Descended, destined, cursed.

Riza studied the words that seemed to jump out from the other lines of text. They didn’t fit somehow. Riza didn’t have a destiny. It was miraculous she’d survived childhood. There’d obviously been no hand of fate guiding her way through the darkness. Her own desperation to crawl out of the murk had been the only fortunate element in her life.

“Where did this come from?” She held a single sheet of paper filled with close, single-spaced text.

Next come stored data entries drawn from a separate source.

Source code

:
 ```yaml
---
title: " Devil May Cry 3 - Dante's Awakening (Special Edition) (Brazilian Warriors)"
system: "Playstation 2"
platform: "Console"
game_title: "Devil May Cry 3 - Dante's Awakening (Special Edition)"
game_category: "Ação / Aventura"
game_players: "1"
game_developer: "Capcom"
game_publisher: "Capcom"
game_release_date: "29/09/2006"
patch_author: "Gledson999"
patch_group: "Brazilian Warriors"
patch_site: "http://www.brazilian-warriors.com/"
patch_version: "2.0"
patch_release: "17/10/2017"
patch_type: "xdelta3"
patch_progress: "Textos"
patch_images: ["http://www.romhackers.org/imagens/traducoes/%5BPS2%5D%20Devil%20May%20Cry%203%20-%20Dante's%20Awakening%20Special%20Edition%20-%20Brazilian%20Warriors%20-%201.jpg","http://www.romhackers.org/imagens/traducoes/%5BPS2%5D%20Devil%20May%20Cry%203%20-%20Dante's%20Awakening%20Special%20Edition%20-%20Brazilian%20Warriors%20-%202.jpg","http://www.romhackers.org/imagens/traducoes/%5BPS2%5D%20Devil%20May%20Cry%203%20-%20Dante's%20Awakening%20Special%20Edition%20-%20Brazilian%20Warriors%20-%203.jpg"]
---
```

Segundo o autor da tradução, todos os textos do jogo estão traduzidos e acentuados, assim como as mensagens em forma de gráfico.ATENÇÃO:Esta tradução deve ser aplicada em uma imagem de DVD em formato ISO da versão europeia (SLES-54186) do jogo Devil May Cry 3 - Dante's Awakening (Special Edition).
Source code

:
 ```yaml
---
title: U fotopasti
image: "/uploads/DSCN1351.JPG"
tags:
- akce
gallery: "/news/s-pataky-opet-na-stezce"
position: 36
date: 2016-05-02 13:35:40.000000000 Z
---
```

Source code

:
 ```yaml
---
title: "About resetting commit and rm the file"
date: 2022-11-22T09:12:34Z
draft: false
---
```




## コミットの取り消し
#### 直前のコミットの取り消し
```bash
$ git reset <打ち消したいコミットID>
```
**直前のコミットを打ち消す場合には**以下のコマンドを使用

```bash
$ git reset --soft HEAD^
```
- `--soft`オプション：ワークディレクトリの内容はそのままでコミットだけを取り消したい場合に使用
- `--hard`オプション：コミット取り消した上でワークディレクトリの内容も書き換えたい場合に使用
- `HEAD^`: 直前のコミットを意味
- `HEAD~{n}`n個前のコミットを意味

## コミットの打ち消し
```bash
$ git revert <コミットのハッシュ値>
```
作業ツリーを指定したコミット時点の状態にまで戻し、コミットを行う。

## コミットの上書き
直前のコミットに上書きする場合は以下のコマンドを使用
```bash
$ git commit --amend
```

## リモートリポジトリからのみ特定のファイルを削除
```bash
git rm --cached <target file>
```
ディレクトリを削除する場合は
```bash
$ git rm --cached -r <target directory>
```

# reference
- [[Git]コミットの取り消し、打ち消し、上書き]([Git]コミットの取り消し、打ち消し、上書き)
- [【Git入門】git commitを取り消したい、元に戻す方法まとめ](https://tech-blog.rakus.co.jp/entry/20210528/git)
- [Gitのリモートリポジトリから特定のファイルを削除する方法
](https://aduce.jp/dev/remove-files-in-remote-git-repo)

It spoke of a woman murdered in 1887 on the grounds that later became the Northern Michigan Asylum. Delfia Starling was her name, but they called her the Bayou Witch, the Glades Witch, and just the Witch. The Claude family who’d brought her to Michigan in the 1880s had drawn her bad favor and she’d cursed them. They’d killed her, but unbeknownst to them, she’d given birth to a secret child. She cursed the land, the Claude family, and she set forth a prophecy that she would rise again in the first girl child of her descendants. The name listed for the first female child born to Delfia’s bloodline was her own: Riza Marsh.

“I know a guy who’s into all this too, the asylum history. He got tangled up in it as well, and it’s become his life’s purpose. He hacked into the email of a man involved with the Umbra Brotherhood and intercepted this.”